Why is https://commoncrawl.org/ not enough?

dewey · on July 10, 2022

Isn't that one more data sets for ML other research purposes instead of a highly up to date search index (For example with news from a few minutes ago).

jka · on July 10, 2022

Roughly speaking, yep - Common Crawl provides a sizable chunk of web data (420 TiB uncompressed, over 3 billion unique URLs, as of May 2022; historic statistics here[1]), and is updated on monthly basis. Not near-real-time, true, albeit relatively fresh.

A question to ask could be: how often do users care about information from a few minutes ago, compared to information that has been available for a longer duration of time?

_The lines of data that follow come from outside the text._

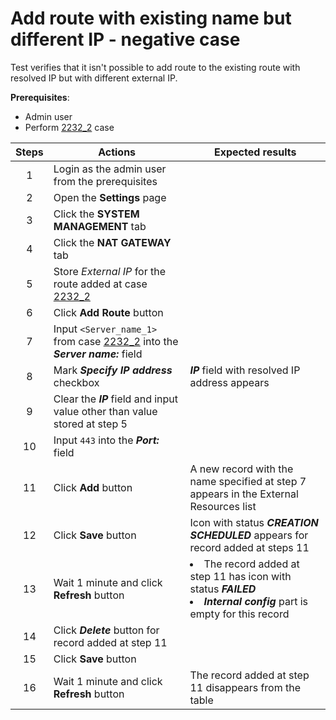 # Add route with existing name but different IP - negative case

Test verifies that it isn't possible to add route to the existing route with resolved IP but with different external IP.

**Prerequisites**:
- Admin user
- Perform [2232_2](2232_2.md) case 

| Steps | Actions | Expected results |
| :---: | --- | --- |
| 1 | Login as the admin user from the prerequisites | |
| 2 | Open the **Settings** page | |
| 3 | Click the **SYSTEM MANAGEMENT** tab | |
| 4 | Click the **NAT GATEWAY** tab | |
| 5 | Store *External IP* for the route added at case [2232_2](2232_2.md) | |
| 6 | Click **Add Route** button | |
| 7 | Input `<Server_name_1>` from case [2232_2](2232_2.md) into the ***Server name:*** field |  |
| 8 | Mark ***Specify IP address*** checkbox | ***IP*** field with resolved IP address appears |
| 9 | Clear the ***IP*** field and input value other than value stored at step 5 | |
| 10 | Input `443` into the ***Port:*** field | | 
| 11 | Click **Add** button | A new record with the name specified at step 7 appears in the External Resources list |
| 12 | Click **Save** button | Icon with status ***CREATION SCHEDULED*** appears for record added at steps 11 |
| 13 | Wait 1 minute and click **Refresh** button | <li> The record added at step 11 has icon with status ***FAILED*** <li>  ***Internal config*** part is empty for this record |
| 14 | Click ***Delete*** button for record added at step 11 | |
| 15 | Click **Save** button | |
| 16 | Wait 1 minute and click **Refresh** button | The record added at step 11 disappears from the table |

[1] - https://commoncrawl.github.io/cc-crawl-statistics/

flexie · on July 10, 2022

Isn't that more a question of adding to the mix frequent scraping of

- a few thousand news-sites (like nyt.com, bbc.co.uk),

- a few thousand very popular blogs (based on what influencers people search for),

- a handful of social media sites (e.g. Twitter),

- a few hundred databases in areas like weather, airlines, sports (like ATP for people who look for Wimbledon results today)?

sudodude · on July 10, 2022

I mean, any time someone wants information on current or recent events is your use case right there. If you exclude news entirely, you could maybe disregard recent websites but I imagine that's statistically a pretty large portion of search.